Alternatively, the signals from different sound detectors 12 may be given different
weight. For example, if the signal strength of the excited wave decreases with distance
from opening 16, signals from different sound detectors 12 may be given less weight
with increasing distance from opening 16. This can be used to improve the signal to
noise ratio. When the noise at all sound detectors is equal and the relative signal
amplitudes at different sound detectors 12 labeled "i" are A(i), an optimal estimate
of the incoming signal may be obtained when the weights w(i) given to the signals
from different sound detectors 12 "i" differ in proportional to the A(i) of these
sound detectors 12.
[0026] Figure 3 shows an embodiment wherein wall 14 forms a further substrate, with an array
of further sound detectors 30 in or on the further substrate for detecting sound in
the acoustic waveguides. In this embodiment, processing circuit 20 is configured to
receive detected signals from both the array of sound detectors 12 and to form a sum
of signals from sound detectors 12 and further sound detectors 30 with different relative
delays selected to compensate for the differences between the propagation delays to
sound detectors 12 and further sound detectors 30. In all of the embodiments with
wall 14 at least one an array of further sound detectors 30 may be present in or on
wall 14 for detecting sound in the acoustic waveguides
[0027] Figure 4 shows an embodiment wherein the acoustic waveguide space between the surface
of substrate 10 and wall 14 is closed off by a further wall 40 at a side of the space
opposite opening 16. This may be used to prevent excitation of waves in the space
between the surface of substrate 10 and wall 14 from the side of the space opposite
opening 16. In an embodiment further wall 40 may be a sound reflecting wall that reflects
the guided acoustic wave. Thus, the detected signal energy can be increased. For example,
if a pulse signal is used, processing circuit 20 may be configured to apply spatio-temporal
filtering of the detected signal as a function of detector position and time can be
used to separate signal components of the pulse and its reflection before applying
compensation for the differences between the propagation delays to sound detectors
12 according to the directly arriving signal and the reflected signal. Spatio-temporal
filters that separate signals travelling in opposite directions are known per se.

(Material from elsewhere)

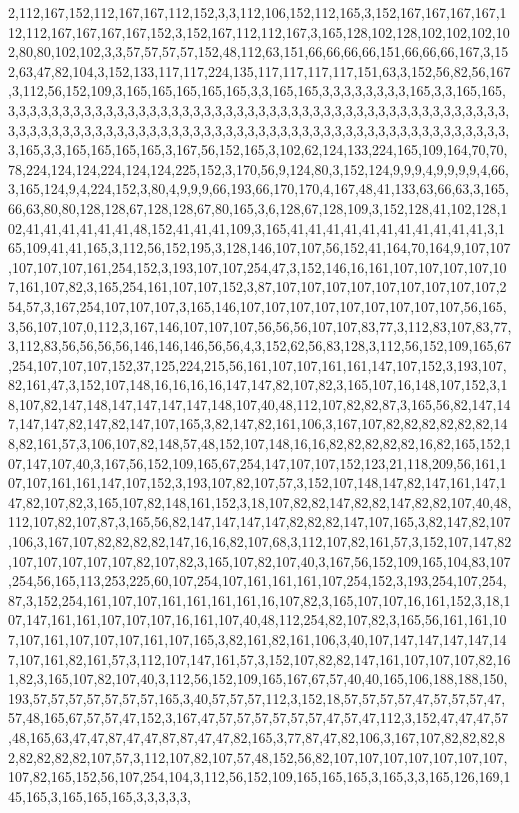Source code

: 2,112,167,152,112,167,167,112,152,3,3,112,106,152,112,165,3,152,167,167,167,167,112,112,167,167,167,167,152,3,152,167,112,112,167,3,165,128,102,128,102,102,102,102,80,80,102,102,3,3,57,57,57,57,152,48,112,63,151,66,66,66,66,151,66,66,66,167,3,152,63,47,82,104,3,152,133,117,117,224,135,117,117,117,117,151,63,3,152,56,82,56,167,3,112,56,152,109,3,165,165,165,165,165,3,3,165,165,3,3,3,3,3,3,3,3,165,3,3,165,165,3,3,3,3,3,3,3,3,3,3,3,3,3,3,3,3,3,3,3,3,3,3,3,3,3,3,3,3,3,3,3,3,3,3,3,3,3,3,3,3,3,3,3,3,3,3,3,3,3,3,3,3,3,3,3,3,3,3,3,3,3,3,3,3,3,3,3,3,3,3,3,3,3,3,3,3,3,3,3,3,3,3,3,3,3,3,3,3,3,3,3,3,3,165,3,3,165,165,165,165,3,167,56,152,165,3,102,62,124,133,224,165,109,164,70,70,78,224,124,124,224,124,124,225,152,3,170,56,9,124,80,3,152,124,9,9,9,4,9,9,9,9,4,66,3,165,124,9,4,224,152,3,80,4,9,9,9,66,193,66,170,170,4,167,48,41,133,63,66,63,3,165,66,63,80,80,128,128,67,128,128,67,80,165,3,6,128,67,128,109,3,152,128,41,102,128,102,41,41,41,41,41,41,48,152,41,41,41,109,3,165,41,41,41,41,41,41,41,41,41,41,41,3,165,109,41,41,165,3,112,56,152,195,3,128,146,107,107,56,152,41,164,70,164,9,107,107,107,107,107,161,254,152,3,193,107,107,254,47,3,152,146,16,161,107,107,107,107,107,161,107,82,3,165,254,161,107,107,152,3,87,107,107,107,107,107,107,107,107,107,254,57,3,167,254,107,107,107,3,165,146,107,107,107,107,107,107,107,107,107,56,165,3,56,107,107,0,112,3,167,146,107,107,107,56,56,56,107,107,83,77,3,112,83,107,83,77,3,112,83,56,56,56,56,146,146,146,56,56,4,3,152,62,56,83,128,3,112,56,152,109,165,67,254,107,107,107,152,37,125,224,215,56,161,107,107,161,161,147,107,152,3,193,107,82,161,47,3,152,107,148,16,16,16,16,147,147,82,107,82,3,165,107,16,148,107,152,3,18,107,82,147,148,147,147,147,147,148,107,40,48,112,107,82,82,87,3,165,56,82,147,147,147,147,82,147,82,147,107,165,3,82,147,82,161,106,3,167,107,82,82,82,82,82,82,148,82,161,57,3,106,107,82,148,57,48,152,107,148,16,16,82,82,82,82,82,16,82,165,152,107,147,107,40,3,167,56,152,109,165,67,254,147,107,107,152,123,21,118,209,56,161,107,107,161,161,147,107,152,3,193,107,82,107,57,3,152,107,148,147,82,147,161,147,147,82,107,82,3,165,107,82,148,161,152,3,18,107,82,82,147,82,82,147,82,82,107,40,48,112,107,82,107,87,3,165,56,82,147,147,147,147,82,82,82,147,107,165,3,82,147,82,107,106,3,167,107,82,82,82,82,147,16,16,82,107,68,3,112,107,82,161,57,3,152,107,147,82,107,107,107,107,107,82,107,82,3,165,107,82,107,40,3,167,56,152,109,165,104,83,107,254,56,165,113,253,225,60,107,254,107,161,161,161,107,254,152,3,193,254,107,254,87,3,152,254,161,107,107,161,161,161,161,16,107,82,3,165,107,107,16,161,152,3,18,107,147,161,161,107,107,107,16,161,107,40,48,112,254,82,107,82,3,165,56,161,161,107,107,161,107,107,107,161,107,165,3,82,161,82,161,106,3,40,107,147,147,147,147,147,107,161,82,161,57,3,112,107,147,161,57,3,152,107,82,82,147,161,107,107,107,82,161,82,3,165,107,82,107,40,3,112,56,152,109,165,167,67,57,40,40,165,106,188,188,150,193,57,57,57,57,57,57,57,165,3,40,57,57,57,112,3,152,18,57,57,57,57,47,57,57,57,47,57,48,165,67,57,57,47,152,3,167,47,57,57,57,57,57,57,47,57,47,112,3,152,47,47,47,57,48,165,63,47,47,87,47,47,87,87,47,47,82,165,3,77,87,47,82,106,3,167,107,82,82,82,82,82,82,82,82,107,57,3,112,107,82,107,57,48,152,56,82,107,107,107,107,107,107,107,107,82,165,152,56,107,254,104,3,112,56,152,109,165,165,165,3,165,3,3,165,126,169,145,165,3,165,165,165,3,3,3,3,3,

[0028] In terms of narrow frequency band signals, or individual frequency components, the
reflection cause a standing wave pattern. To optimize the impact of standing wave
effects on the resulting signal due to the reflection in the case where a narrow frequency
band signal of predetermined frequency is used, sound detectors 12 may be located
at positions where the detected amplitudes are maximally increased by the standing
wave effect, or at least not diminished.
[0029] Figure 5 shows an embodiment wherein the surfaces of substrate 10 and wall 14 are
not parallel, but are directed at a non-zero angle relative to each other. This may
be used for example to adjust the signal amplitudes at sound detectors 12 at different
distances from opening 16 relative to each other. For example, the distance between
surfaces of substrate 10 and wall 14 may decrease with distance from opening 16, which
may be used to compensate for attenuation of the excited wave with distance from opening
16. In another embodiment, the distance between surfaces of substrate 10 and wall
14 may increase with distance from opening 16.
[0030] Figure 6a, b show front views of embodiments of the device in the x-y plane through
opening 16. Figure 6a shows an embodiment wherein the space is closed off on opposite
sides by further walls 40a,b extending in x-z planes at least along the length of
the array of sound detectors 12, between the surface of substrate 10 and wall 14.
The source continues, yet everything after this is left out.